**Provided data:**
______________________________

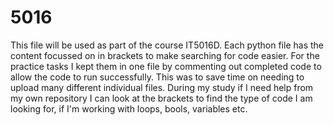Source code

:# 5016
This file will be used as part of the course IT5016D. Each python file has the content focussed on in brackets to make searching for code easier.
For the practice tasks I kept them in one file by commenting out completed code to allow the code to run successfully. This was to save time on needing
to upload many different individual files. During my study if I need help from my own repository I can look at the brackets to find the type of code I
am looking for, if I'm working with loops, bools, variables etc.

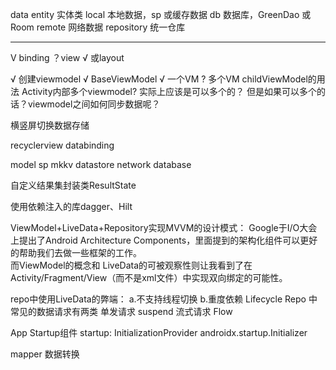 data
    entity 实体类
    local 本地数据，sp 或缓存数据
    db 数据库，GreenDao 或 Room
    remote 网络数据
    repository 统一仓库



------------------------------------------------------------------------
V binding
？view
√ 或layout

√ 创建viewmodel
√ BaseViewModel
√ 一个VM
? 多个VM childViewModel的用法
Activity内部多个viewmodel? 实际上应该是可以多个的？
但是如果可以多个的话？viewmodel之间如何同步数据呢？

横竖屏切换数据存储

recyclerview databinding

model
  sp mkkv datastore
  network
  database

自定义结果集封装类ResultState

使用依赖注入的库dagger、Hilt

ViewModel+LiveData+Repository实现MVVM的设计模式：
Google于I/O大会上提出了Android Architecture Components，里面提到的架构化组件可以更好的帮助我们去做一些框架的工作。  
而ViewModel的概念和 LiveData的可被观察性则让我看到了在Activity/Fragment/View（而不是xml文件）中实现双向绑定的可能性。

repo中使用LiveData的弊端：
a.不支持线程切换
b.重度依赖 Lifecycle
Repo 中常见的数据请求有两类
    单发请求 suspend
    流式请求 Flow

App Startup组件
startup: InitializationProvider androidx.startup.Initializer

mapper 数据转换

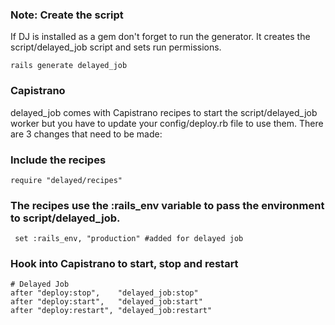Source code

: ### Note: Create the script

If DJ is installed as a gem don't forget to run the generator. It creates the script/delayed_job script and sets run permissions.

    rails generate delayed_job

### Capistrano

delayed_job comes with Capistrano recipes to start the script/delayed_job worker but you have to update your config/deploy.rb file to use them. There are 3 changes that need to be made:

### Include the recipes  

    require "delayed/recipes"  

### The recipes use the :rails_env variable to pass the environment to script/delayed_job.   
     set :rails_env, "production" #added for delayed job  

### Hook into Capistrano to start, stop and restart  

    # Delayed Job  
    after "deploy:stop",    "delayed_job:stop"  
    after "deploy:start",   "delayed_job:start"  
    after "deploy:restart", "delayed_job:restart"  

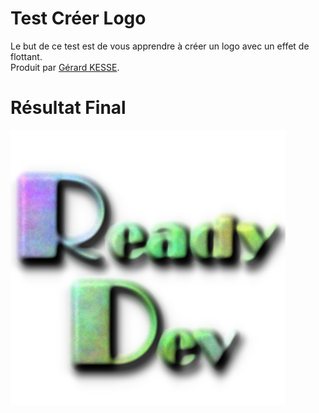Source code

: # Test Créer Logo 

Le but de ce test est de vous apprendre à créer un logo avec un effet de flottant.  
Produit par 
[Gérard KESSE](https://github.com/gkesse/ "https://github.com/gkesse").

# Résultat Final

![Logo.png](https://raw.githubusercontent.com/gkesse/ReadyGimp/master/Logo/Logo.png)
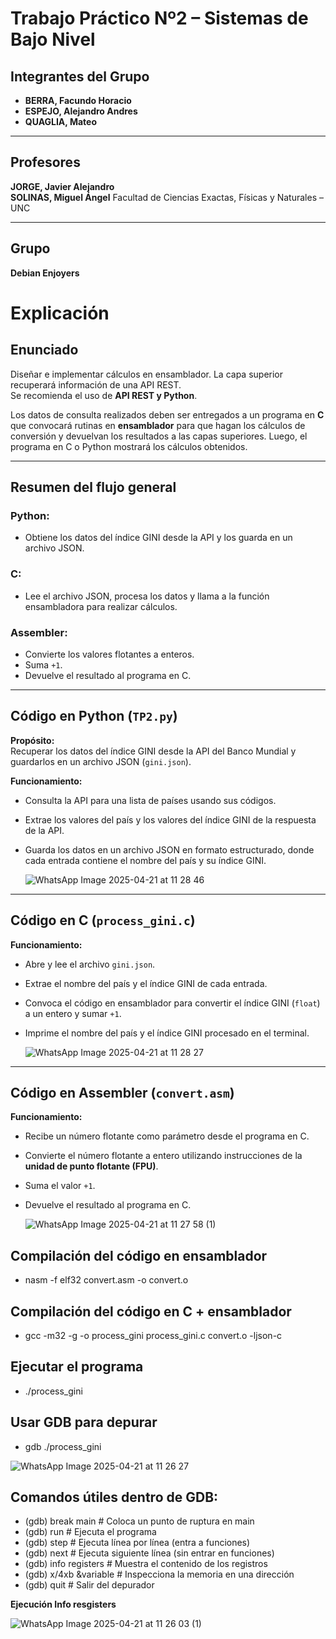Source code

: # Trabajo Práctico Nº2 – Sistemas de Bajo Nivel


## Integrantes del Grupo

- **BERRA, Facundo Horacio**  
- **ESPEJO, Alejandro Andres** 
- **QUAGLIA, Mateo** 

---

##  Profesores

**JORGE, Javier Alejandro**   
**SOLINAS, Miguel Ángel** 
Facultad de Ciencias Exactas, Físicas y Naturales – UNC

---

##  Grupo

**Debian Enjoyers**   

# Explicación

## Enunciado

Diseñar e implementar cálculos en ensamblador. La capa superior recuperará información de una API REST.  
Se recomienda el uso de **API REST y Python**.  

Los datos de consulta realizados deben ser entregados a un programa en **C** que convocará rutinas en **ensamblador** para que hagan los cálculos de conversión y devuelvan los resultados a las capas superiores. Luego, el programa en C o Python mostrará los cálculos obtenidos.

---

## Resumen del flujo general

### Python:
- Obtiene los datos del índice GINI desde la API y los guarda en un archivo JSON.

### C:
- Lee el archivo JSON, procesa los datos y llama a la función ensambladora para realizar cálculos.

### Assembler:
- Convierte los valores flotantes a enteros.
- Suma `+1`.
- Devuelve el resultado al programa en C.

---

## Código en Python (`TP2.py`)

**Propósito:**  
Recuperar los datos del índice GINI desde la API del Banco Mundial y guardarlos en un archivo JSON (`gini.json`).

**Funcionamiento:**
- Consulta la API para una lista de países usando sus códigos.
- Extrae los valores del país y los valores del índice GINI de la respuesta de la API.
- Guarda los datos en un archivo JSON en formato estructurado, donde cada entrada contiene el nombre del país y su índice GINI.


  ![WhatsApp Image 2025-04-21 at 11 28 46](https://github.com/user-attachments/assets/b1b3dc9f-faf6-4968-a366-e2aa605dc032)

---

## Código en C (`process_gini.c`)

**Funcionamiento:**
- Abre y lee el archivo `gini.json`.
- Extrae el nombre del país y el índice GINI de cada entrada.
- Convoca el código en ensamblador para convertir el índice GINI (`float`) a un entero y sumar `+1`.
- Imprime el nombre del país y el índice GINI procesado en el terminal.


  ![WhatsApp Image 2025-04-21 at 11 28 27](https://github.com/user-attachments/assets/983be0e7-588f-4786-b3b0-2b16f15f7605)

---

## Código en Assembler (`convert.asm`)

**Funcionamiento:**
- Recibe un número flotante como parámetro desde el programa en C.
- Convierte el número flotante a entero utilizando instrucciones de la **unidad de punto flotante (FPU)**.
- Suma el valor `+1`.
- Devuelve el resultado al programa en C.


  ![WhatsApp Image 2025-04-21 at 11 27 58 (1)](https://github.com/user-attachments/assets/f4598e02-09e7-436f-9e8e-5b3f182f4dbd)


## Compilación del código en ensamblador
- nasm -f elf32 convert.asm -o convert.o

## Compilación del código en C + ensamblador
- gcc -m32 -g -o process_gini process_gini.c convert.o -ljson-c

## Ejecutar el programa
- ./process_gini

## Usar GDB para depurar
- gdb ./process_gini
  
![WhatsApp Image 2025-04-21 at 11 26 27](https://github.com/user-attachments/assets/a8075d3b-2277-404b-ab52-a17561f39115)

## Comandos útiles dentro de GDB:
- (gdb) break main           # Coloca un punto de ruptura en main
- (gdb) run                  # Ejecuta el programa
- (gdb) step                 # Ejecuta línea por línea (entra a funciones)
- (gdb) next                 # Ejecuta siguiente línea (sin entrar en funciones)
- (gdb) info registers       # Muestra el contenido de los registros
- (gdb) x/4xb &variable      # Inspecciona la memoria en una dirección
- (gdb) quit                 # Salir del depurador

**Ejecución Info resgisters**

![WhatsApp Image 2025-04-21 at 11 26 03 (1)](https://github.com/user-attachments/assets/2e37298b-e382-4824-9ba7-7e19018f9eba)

______________________________

**What to do:** All of the entries, apart from the pictures, must be returned exactly.

**Task solution:**
Source code

:# 5016
This file will be used as part of the course IT5016D. Each python file has the content focussed on in brackets to make searching for code easier.
For the practice tasks I kept them in one file by commenting out completed code to allow the code to run successfully. This was to save time on needing
to upload many different individual files. During my study if I need help from my own repository I can look at the brackets to find the type of code I
am looking for, if I'm working with loops, bools, variables etc.

 data
    entity 实体类
    local 本地数据，sp 或缓存数据
    db 数据库，GreenDao 或 Room
    remote 网络数据
    repository 统一仓库



------------------------------------------------------------------------
V binding
？view
√ 或layout

√ 创建viewmodel
√ BaseViewModel
√ 一个VM
? 多个VM childViewModel的用法
Activity内部多个viewmodel? 实际上应该是可以多个的？
但是如果可以多个的话？viewmodel之间如何同步数据呢？

横竖屏切换数据存储

recyclerview databinding

model
  sp mkkv datastore
  network
  database

自定义结果集封装类ResultState

使用依赖注入的库dagger、Hilt

ViewModel+LiveData+Repository实现MVVM的设计模式：
Google于I/O大会上提出了Android Architecture Components，里面提到的架构化组件可以更好的帮助我们去做一些框架的工作。  
而ViewModel的概念和 LiveData的可被观察性则让我看到了在Activity/Fragment/View（而不是xml文件）中实现双向绑定的可能性。

repo中使用LiveData的弊端：
a.不支持线程切换
b.重度依赖 Lifecycle
Repo 中常见的数据请求有两类
    单发请求 suspend
    流式请求 Flow

App Startup组件
startup: InitializationProvider androidx.startup.Initializer

mapper 数据转换

Source code

: ### Note: Create the script

If DJ is installed as a gem don't forget to run the generator. It creates the script/delayed_job script and sets run permissions.

    rails generate delayed_job

### Capistrano

delayed_job comes with Capistrano recipes to start the script/delayed_job worker but you have to update your config/deploy.rb file to use them. There are 3 changes that need to be made:

### Include the recipes  

    require "delayed/recipes"  

### The recipes use the :rails_env variable to pass the environment to script/delayed_job.   
     set :rails_env, "production" #added for delayed job  

### Hook into Capistrano to start, stop and restart  

    # Delayed Job  
    after "deploy:stop",    "delayed_job:stop"  
    after "deploy:start",   "delayed_job:start"  
    after "deploy:restart", "delayed_job:restart"  

Source code

: # Test Créer Logo 

Le but de ce test est de vous apprendre à créer un logo avec un effet de flottant.  
Produit par 
[Gérard KESSE](https://github.com/gkesse/ "https://github.com/gkesse").

# Résultat Final

![Logo.png](https://raw.githubusercontent.com/gkesse/ReadyGimp/master/Logo/Logo.png)
Source code

: # Trabajo Práctico Nº2 – Sistemas de Bajo Nivel


## Integrantes del Grupo

- **BERRA, Facundo Horacio**  
- **ESPEJO, Alejandro Andres** 
- **QUAGLIA, Mateo** 

---

##  Profesores

**JORGE, Javier Alejandro**   
**SOLINAS, Miguel Ángel** 
Facultad de Ciencias Exactas, Físicas y Naturales – UNC

---

##  Grupo

**Debian Enjoyers**   

# Explicación

## Enunciado

Diseñar e implementar cálculos en ensamblador. La capa superior recuperará información de una API REST.  
Se recomienda el uso de **API REST y Python**.  

Los datos de consulta realizados deben ser entregados a un programa en **C** que convocará rutinas en **ensamblador** para que hagan los cálculos de conversión y devuelvan los resultados a las capas superiores. Luego, el programa en C o Python mostrará los cálculos obtenidos.

---

## Resumen del flujo general

### Python:
- Obtiene los datos del índice GINI desde la API y los guarda en un archivo JSON.

### C:
- Lee el archivo JSON, procesa los datos y llama a la función ensambladora para realizar cálculos.

### Assembler:
- Convierte los valores flotantes a enteros.
- Suma `+1`.
- Devuelve el resultado al programa en C.

---

## Código en Python (`TP2.py`)

**Propósito:**  
Recuperar los datos del índice GINI desde la API del Banco Mundial y guardarlos en un archivo JSON (`gini.json`).

**Funcionamiento:**
- Consulta la API para una lista de países usando sus códigos.
- Extrae los valores del país y los valores del índice GINI de la respuesta de la API.
- Guarda los datos en un archivo JSON en formato estructurado, donde cada entrada contiene el nombre del país y su índice GINI.


  ![WhatsApp Image 2025-04-21 at 11 28 46](https://github.com/user-attachments/assets/b1b3dc9f-faf6-4968-a366-e2aa605dc032)

---

## Código en C (`process_gini.c`)

**Funcionamiento:**
- Abre y lee el archivo `gini.json`.
- Extrae el nombre del país y el índice GINI de cada entrada.
- Convoca el código en ensamblador para convertir el índice GINI (`float`) a un entero y sumar `+1`.
- Imprime el nombre del país y el índice GINI procesado en el terminal.


  ![WhatsApp Image 2025-04-21 at 11 28 27](https://github.com/user-attachments/assets/983be0e7-588f-4786-b3b0-2b16f15f7605)

---

## Código en Assembler (`convert.asm`)

**Funcionamiento:**
- Recibe un número flotante como parámetro desde el programa en C.
- Convierte el número flotante a entero utilizando instrucciones de la **unidad de punto flotante (FPU)**.
- Suma el valor `+1`.
- Devuelve el resultado al programa en C.


  ![WhatsApp Image 2025-04-21 at 11 27 58 (1)](https://github.com/user-attachments/assets/f4598e02-09e7-436f-9e8e-5b3f182f4dbd)


## Compilación del código en ensamblador
- nasm -f elf32 convert.asm -o convert.o

## Compilación del código en C + ensamblador
- gcc -m32 -g -o process_gini process_gini.c convert.o -ljson-c

## Ejecutar el programa
- ./process_gini

## Usar GDB para depurar
- gdb ./process_gini
  
![WhatsApp Image 2025-04-21 at 11 26 27](https://github.com/user-attachments/assets/a8075d3b-2277-404b-ab52-a17561f39115)

## Comandos útiles dentro de GDB:
- (gdb) break main           # Coloca un punto de ruptura en main
- (gdb) run                  # Ejecuta el programa
- (gdb) step                 # Ejecuta línea por línea (entra a funciones)
- (gdb) next                 # Ejecuta siguiente línea (sin entrar en funciones)
- (gdb) info registers       # Muestra el contenido de los registros
- (gdb) x/4xb &variable      # Inspecciona la memoria en una dirección
- (gdb) quit                 # Salir del depurador

**Ejecución Info resgisters**

![WhatsApp Image 2025-04-21 at 11 26 03 (1)](https://github.com/user-attachments/assets/2e37298b-e382-4824-9ba7-7e19018f9eba)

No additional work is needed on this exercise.